Appellants Meyer, Johnson and McIntosh were convicted of conspiracy to distribute cocaine in violation of 21 U.S.C. § 846, and aiding and abetting in the distribution of cocaine in violation of 21 U.S.C. § 841(a)(1) and 18 U.S.C. § 2. Johnson and McIntosh were convicted of carrying a firearm during and in relation to a crime of violence in violation of 18 U.S.C. § 924 and 18 U.S.C. § 16. Additionally, Johnson was convicted of three counts of using a communication facility to facilitate distribution of cocaine in violation of 21 U.S.C. § 843(b). We affirm in part and reverse in part.

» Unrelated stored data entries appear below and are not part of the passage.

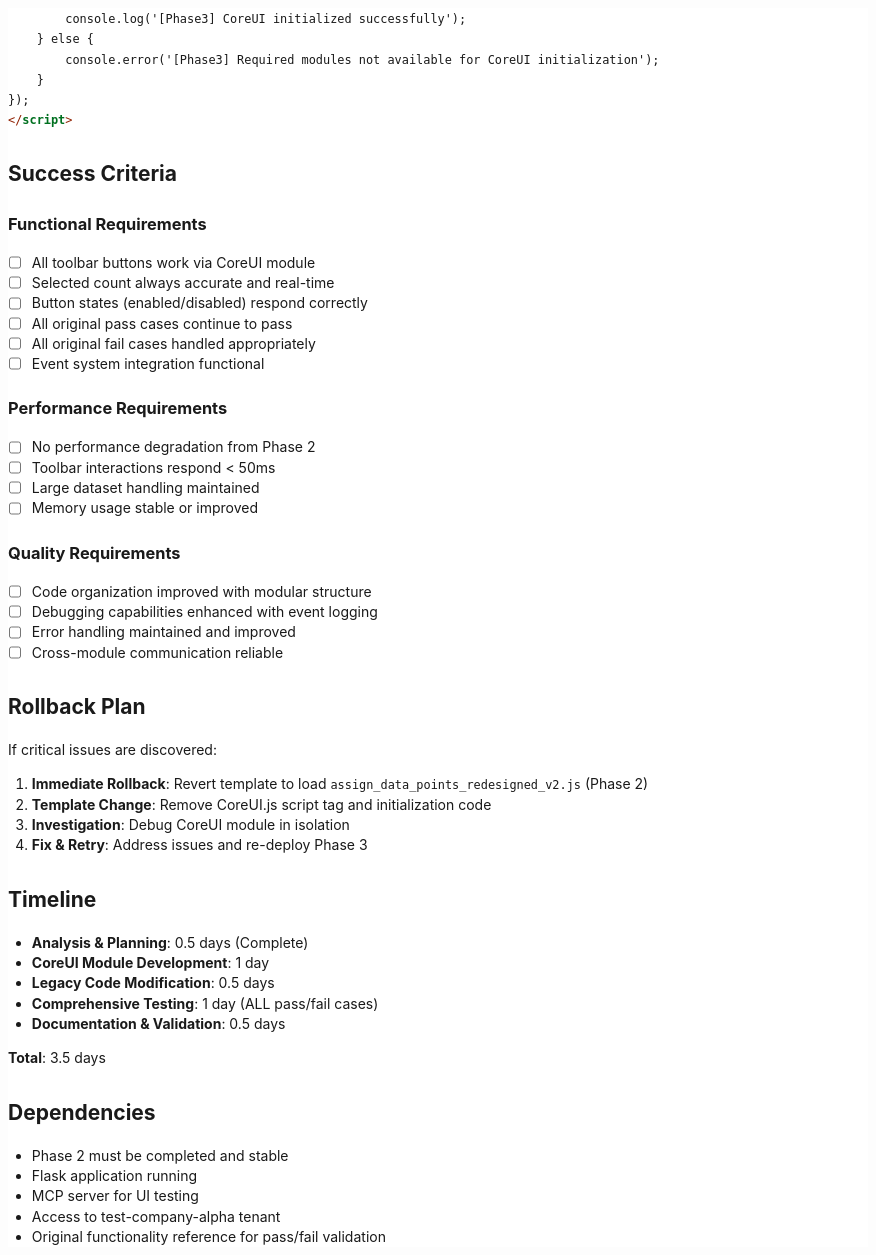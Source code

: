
```html
        console.log('[Phase3] CoreUI initialized successfully');
    } else {
        console.error('[Phase3] Required modules not available for CoreUI initialization');
    }
});
</script>
```

## Success Criteria

### Functional Requirements
- [ ] All toolbar buttons work via CoreUI module
- [ ] Selected count always accurate and real-time
- [ ] Button states (enabled/disabled) respond correctly
- [ ] All original pass cases continue to pass
- [ ] All original fail cases handled appropriately
- [ ] Event system integration functional

### Performance Requirements
- [ ] No performance degradation from Phase 2
- [ ] Toolbar interactions respond < 50ms
- [ ] Large dataset handling maintained
- [ ] Memory usage stable or improved

### Quality Requirements
- [ ] Code organization improved with modular structure
- [ ] Debugging capabilities enhanced with event logging
- [ ] Error handling maintained and improved
- [ ] Cross-module communication reliable

## Rollback Plan

If critical issues are discovered:

1. **Immediate Rollback**: Revert template to load `assign_data_points_redesigned_v2.js` (Phase 2)
2. **Template Change**: Remove CoreUI.js script tag and initialization code
3. **Investigation**: Debug CoreUI module in isolation
4. **Fix & Retry**: Address issues and re-deploy Phase 3

## Timeline
- **Analysis & Planning**: 0.5 days (Complete)
- **CoreUI Module Development**: 1 day
- **Legacy Code Modification**: 0.5 days
- **Comprehensive Testing**: 1 day (ALL pass/fail cases)
- **Documentation & Validation**: 0.5 days

**Total**: 3.5 days

## Dependencies
- Phase 2 must be completed and stable
- Flask application running
- MCP server for UI testing
- Access to test-company-alpha tenant
- Original functionality reference for pass/fail validation
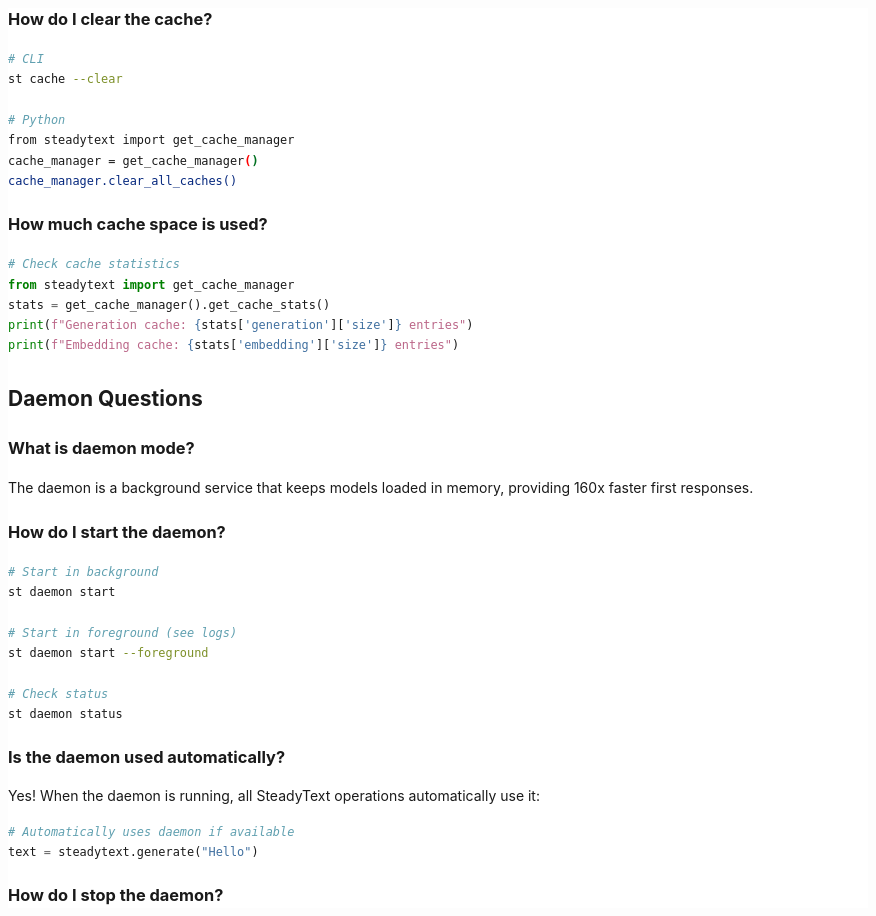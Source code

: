 ### How do I clear the cache?

```bash
# CLI
st cache --clear

# Python
from steadytext import get_cache_manager
cache_manager = get_cache_manager()
cache_manager.clear_all_caches()
```

### How much cache space is used?

```python
# Check cache statistics
from steadytext import get_cache_manager
stats = get_cache_manager().get_cache_stats()
print(f"Generation cache: {stats['generation']['size']} entries")
print(f"Embedding cache: {stats['embedding']['size']} entries")
```

## Daemon Questions

### What is daemon mode?

The daemon is a background service that keeps models loaded in memory, providing 160x faster first responses.

### How do I start the daemon?

```bash
# Start in background
st daemon start

# Start in foreground (see logs)
st daemon start --foreground

# Check status
st daemon status
```

### Is the daemon used automatically?

Yes! When the daemon is running, all SteadyText operations automatically use it:

```python
# Automatically uses daemon if available
text = steadytext.generate("Hello")
```

### How do I stop the daemon?
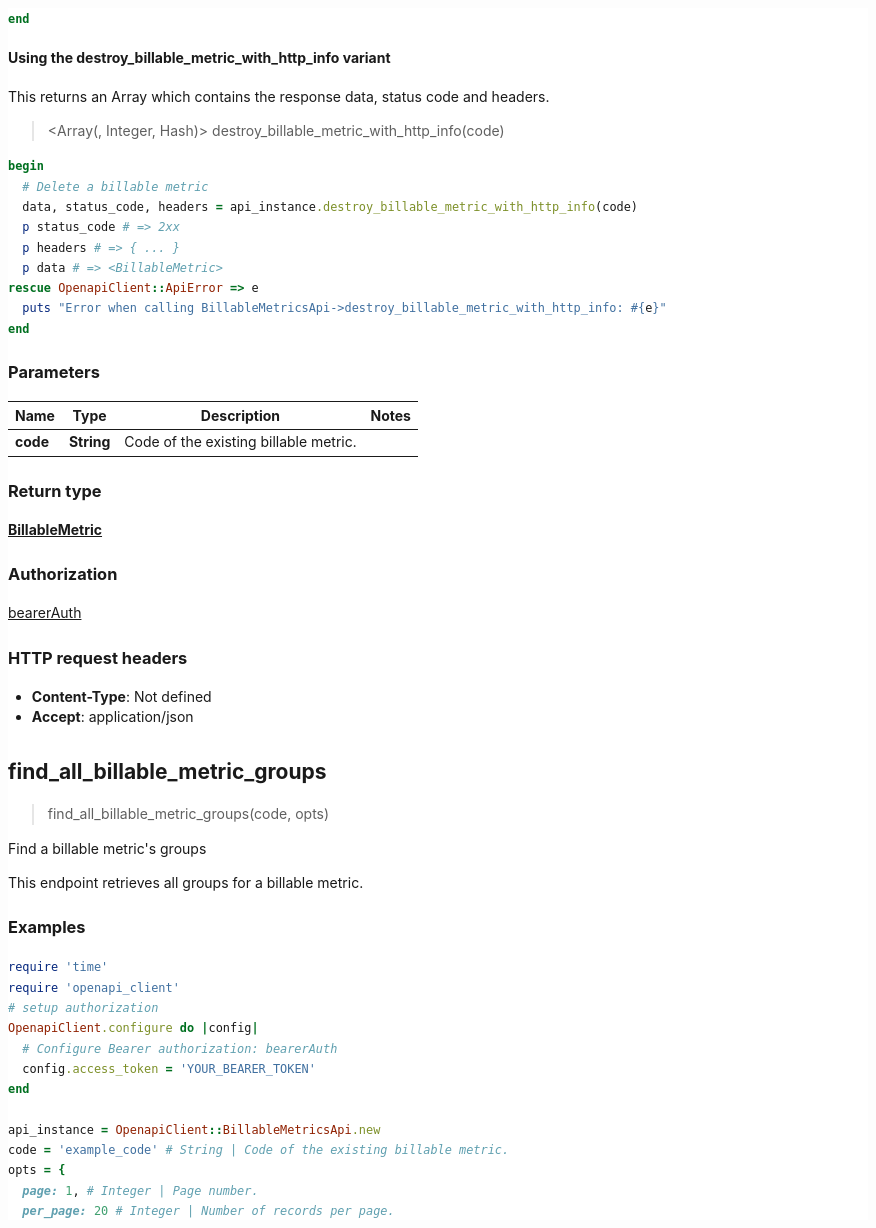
 ```ruby
end
```

#### Using the destroy_billable_metric_with_http_info variant

This returns an Array which contains the response data, status code and headers.

> <Array(<BillableMetric>, Integer, Hash)> destroy_billable_metric_with_http_info(code)

```ruby
begin
  # Delete a billable metric
  data, status_code, headers = api_instance.destroy_billable_metric_with_http_info(code)
  p status_code # => 2xx
  p headers # => { ... }
  p data # => <BillableMetric>
rescue OpenapiClient::ApiError => e
  puts "Error when calling BillableMetricsApi->destroy_billable_metric_with_http_info: #{e}"
end
```

### Parameters

| Name | Type | Description | Notes |
| ---- | ---- | ----------- | ----- |
| **code** | **String** | Code of the existing billable metric. |  |

### Return type

[**BillableMetric**](BillableMetric.md)

### Authorization

[bearerAuth](../README.md#bearerAuth)

### HTTP request headers

- **Content-Type**: Not defined
- **Accept**: application/json


## find_all_billable_metric_groups

> <GroupsPaginated> find_all_billable_metric_groups(code, opts)

Find a billable metric's groups

This endpoint retrieves all groups for a billable metric.

### Examples

```ruby
require 'time'
require 'openapi_client'
# setup authorization
OpenapiClient.configure do |config|
  # Configure Bearer authorization: bearerAuth
  config.access_token = 'YOUR_BEARER_TOKEN'
end

api_instance = OpenapiClient::BillableMetricsApi.new
code = 'example_code' # String | Code of the existing billable metric.
opts = {
  page: 1, # Integer | Page number.
  per_page: 20 # Integer | Number of records per page.
```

On October 30, 1984, Appellants, along with several others, were arrested by DEA agents following the "sale" of one pound of cocaine for $28,000.00. Approximately one week earlier the undercover agents met with Johnson and McIntosh to discuss the possibility of a sale. Edward Hendricks (a DEA informant) had introduced the agents to Johnson and McIntosh and helped to arrange the deal. Evidence introduced at trial revealed that prior to October 30, Hendricks, the agents and appellants exchanged several phone calls during which the details of the sale were discussed.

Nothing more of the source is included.